Reduction indices in tensorflow

TensorFlow provides many handy functions for performing reductions on tensors. I was trying to compute max-pooling over some tensor. I did not understand the idea of reduction indices correctly, and hence ended up writing for loops within the tensorflow computation graph. As expected the code ran poorly.

It was clear that using tf.reduce_max appropriately would be the key to rectify the issue. Note that similar ideas apply to numpy arrays. I hope that this write-up will be useful for future reference.

The reduction index is essentially that index on which the operation runs. Also, note that the dimensions are indexed starting from 0. Therefore, for a 2-D tensor, the rows are indexed as the 0 dimension and columns are indexed as dimension 1.

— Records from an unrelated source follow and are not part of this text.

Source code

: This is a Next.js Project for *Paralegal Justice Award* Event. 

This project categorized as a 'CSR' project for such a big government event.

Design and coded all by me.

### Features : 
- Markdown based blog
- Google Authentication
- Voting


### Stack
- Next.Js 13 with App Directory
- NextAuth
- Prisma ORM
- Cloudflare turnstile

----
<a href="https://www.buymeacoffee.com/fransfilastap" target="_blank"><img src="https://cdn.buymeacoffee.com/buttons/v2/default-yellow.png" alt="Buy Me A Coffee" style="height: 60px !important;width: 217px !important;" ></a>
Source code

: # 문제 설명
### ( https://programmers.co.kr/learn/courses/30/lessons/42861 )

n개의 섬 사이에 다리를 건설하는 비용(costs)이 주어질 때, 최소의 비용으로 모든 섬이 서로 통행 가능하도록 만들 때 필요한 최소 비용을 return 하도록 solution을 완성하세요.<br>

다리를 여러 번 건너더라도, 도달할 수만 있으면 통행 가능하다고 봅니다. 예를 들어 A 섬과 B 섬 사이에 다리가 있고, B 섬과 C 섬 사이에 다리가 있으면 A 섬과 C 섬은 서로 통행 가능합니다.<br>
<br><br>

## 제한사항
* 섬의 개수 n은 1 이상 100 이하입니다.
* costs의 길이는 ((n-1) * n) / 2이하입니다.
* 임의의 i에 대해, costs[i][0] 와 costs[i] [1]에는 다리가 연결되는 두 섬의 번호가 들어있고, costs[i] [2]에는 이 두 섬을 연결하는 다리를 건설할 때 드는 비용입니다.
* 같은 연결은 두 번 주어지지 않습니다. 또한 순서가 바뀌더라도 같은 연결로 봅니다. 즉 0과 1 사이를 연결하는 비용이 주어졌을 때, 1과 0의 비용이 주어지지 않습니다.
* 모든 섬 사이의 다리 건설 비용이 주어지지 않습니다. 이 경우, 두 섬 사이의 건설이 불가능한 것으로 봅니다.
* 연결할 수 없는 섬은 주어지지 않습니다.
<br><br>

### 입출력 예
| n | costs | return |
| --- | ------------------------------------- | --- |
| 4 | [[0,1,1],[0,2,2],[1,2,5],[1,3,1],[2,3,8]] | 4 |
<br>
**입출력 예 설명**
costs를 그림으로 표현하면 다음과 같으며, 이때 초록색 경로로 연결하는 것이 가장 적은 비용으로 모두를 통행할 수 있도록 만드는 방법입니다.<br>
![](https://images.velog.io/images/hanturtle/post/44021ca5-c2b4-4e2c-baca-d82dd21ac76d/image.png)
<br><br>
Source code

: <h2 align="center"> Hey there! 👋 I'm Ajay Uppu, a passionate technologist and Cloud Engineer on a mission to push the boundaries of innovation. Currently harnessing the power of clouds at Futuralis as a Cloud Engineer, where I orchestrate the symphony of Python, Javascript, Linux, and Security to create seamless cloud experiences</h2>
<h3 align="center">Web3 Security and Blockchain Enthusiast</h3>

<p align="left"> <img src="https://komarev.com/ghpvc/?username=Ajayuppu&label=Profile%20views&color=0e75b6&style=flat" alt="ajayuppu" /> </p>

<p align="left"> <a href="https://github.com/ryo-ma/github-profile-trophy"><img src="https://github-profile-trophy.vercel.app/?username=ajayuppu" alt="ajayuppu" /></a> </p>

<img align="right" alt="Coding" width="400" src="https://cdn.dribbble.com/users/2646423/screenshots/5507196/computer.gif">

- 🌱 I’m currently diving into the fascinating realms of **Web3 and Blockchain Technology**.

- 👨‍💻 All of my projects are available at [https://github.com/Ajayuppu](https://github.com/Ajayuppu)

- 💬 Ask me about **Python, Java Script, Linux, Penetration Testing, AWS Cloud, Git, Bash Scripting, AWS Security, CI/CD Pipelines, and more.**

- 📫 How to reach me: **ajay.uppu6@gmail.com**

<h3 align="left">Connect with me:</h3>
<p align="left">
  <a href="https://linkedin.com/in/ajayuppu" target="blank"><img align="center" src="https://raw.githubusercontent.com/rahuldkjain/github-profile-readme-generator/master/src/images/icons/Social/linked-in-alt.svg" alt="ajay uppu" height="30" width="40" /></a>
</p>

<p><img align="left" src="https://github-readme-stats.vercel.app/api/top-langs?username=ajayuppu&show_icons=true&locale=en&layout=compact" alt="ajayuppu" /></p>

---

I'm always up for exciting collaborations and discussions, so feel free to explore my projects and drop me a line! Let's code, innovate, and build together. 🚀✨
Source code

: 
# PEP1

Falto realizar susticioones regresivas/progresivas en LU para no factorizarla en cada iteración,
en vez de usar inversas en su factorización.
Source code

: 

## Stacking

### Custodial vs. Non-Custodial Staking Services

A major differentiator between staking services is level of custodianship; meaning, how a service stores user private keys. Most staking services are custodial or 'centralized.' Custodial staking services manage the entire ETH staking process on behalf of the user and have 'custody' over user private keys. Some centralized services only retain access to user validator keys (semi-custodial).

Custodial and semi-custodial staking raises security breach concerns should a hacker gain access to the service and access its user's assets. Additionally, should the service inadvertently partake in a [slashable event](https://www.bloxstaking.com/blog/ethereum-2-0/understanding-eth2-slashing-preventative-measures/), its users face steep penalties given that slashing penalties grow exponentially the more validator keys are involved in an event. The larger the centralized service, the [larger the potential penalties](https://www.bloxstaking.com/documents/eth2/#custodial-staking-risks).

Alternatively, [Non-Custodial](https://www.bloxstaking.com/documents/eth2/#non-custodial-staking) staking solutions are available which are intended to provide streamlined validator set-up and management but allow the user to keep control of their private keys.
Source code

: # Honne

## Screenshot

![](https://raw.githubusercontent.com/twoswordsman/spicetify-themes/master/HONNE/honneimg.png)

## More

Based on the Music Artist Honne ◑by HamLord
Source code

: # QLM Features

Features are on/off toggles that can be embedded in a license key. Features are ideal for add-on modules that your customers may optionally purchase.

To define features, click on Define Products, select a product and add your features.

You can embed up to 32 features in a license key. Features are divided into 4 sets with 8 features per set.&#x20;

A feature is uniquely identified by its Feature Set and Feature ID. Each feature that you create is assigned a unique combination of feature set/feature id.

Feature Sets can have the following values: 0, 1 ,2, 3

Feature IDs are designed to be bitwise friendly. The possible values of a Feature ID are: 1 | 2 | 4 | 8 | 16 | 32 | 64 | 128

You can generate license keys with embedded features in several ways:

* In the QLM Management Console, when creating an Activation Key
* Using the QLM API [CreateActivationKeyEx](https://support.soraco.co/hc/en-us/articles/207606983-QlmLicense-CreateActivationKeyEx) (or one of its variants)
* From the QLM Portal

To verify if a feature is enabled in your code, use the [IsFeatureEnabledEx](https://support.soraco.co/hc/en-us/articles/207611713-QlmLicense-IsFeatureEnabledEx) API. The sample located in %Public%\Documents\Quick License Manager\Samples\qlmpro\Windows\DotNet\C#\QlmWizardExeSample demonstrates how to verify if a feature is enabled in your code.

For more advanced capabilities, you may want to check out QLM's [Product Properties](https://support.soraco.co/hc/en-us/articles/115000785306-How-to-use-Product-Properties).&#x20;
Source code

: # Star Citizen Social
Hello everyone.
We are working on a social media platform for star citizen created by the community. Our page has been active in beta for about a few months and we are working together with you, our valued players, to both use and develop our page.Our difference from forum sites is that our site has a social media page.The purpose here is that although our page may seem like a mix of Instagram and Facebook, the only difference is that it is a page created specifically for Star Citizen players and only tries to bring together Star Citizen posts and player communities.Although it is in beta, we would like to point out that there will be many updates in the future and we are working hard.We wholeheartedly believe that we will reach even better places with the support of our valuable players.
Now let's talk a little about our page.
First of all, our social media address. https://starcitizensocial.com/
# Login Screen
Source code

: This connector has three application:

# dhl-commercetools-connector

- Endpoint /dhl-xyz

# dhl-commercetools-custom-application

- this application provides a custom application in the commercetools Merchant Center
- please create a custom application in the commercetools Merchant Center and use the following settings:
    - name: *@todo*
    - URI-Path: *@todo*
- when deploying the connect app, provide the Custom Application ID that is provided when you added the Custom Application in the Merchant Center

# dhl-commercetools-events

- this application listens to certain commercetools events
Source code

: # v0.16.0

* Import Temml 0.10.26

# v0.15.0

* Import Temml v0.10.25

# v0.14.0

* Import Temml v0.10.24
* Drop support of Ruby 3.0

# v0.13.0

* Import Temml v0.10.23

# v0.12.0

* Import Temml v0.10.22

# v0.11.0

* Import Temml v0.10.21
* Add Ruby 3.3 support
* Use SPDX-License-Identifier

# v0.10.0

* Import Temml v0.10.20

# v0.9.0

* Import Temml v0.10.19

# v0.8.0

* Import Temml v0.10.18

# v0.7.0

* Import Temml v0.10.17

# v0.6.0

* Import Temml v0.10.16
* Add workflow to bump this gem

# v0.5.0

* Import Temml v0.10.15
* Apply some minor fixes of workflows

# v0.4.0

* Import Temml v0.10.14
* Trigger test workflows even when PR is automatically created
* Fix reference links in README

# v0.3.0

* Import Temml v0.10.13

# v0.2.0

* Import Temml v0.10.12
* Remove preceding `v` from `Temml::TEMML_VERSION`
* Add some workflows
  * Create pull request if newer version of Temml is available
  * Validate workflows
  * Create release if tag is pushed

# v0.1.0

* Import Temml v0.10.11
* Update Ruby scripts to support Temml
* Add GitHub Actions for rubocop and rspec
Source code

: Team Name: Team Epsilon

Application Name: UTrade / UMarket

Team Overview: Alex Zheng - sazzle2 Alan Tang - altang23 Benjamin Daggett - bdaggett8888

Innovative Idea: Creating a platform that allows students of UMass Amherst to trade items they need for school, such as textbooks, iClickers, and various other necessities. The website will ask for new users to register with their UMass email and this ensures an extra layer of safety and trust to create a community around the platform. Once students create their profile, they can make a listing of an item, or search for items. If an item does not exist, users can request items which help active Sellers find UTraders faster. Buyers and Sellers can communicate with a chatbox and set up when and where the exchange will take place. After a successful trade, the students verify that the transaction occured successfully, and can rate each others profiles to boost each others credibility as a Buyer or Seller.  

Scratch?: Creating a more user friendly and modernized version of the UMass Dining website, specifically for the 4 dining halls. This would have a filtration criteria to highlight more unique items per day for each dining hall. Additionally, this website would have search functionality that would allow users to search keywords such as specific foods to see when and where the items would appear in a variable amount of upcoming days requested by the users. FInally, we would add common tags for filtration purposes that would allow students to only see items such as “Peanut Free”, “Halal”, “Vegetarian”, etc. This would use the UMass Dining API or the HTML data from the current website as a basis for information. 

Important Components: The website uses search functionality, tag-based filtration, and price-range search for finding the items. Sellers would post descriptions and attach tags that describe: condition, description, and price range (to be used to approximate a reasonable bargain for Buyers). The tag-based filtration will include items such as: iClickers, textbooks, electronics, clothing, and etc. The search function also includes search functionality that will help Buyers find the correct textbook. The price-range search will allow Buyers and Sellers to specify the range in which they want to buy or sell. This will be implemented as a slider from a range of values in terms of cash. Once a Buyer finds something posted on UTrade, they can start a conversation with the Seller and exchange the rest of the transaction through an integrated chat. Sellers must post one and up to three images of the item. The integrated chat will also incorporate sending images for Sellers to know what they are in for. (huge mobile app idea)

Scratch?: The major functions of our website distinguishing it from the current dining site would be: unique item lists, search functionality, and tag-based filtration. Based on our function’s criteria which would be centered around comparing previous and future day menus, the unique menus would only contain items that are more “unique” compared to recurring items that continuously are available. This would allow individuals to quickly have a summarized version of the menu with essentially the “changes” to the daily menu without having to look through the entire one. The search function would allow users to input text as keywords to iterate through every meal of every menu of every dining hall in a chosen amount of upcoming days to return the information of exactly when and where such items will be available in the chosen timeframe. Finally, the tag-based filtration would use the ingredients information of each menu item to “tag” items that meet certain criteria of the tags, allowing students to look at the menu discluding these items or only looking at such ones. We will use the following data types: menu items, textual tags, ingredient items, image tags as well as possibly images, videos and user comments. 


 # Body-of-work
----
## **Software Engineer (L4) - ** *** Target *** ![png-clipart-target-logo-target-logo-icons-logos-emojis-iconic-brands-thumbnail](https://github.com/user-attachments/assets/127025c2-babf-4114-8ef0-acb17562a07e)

Say we are given a 2-D tensor (a) and we want a tensor which contains the sum of entries along the column. (rows are indexed by i and columns are indexed by j). If we were to write this down as a summation operation we would have a summation that runs over i. Therefore, our sum would be given by

tf.reduce_sum(a, reduction_indices=[0])

Let us try to write up some code to understand this.

import tensorflow as tf
import numpy as np

t1 = tf.Variable(np.reshape(np.arange(1,13), (4,3)))
# t1 is a tensor [[1,  2,  3],
#		  [4,  5,  6],
#		  [7,  8,  9],
#		  [10, 11, 12]]
t2 = tf.reduce_max(t1, reduction_indices=[0])
# t2 is the tensor [10, 11, 12]
t3 = tf.reduce_max(t1, reduction_indices=[1])
# t3 is the tensor [3, 6, 9, 12]

with tf.Session() as sess:
  tf.initialize_all_variables().run()
  print(sess.run(t2))
  # [10 11 12]
  print(sess.run(t3))
  # [3 6 9 12]

These ideas generalize to higher order tensors. It is worthwhile to think about the right reshaping of the tensor and reduction along appropriate dimension(s).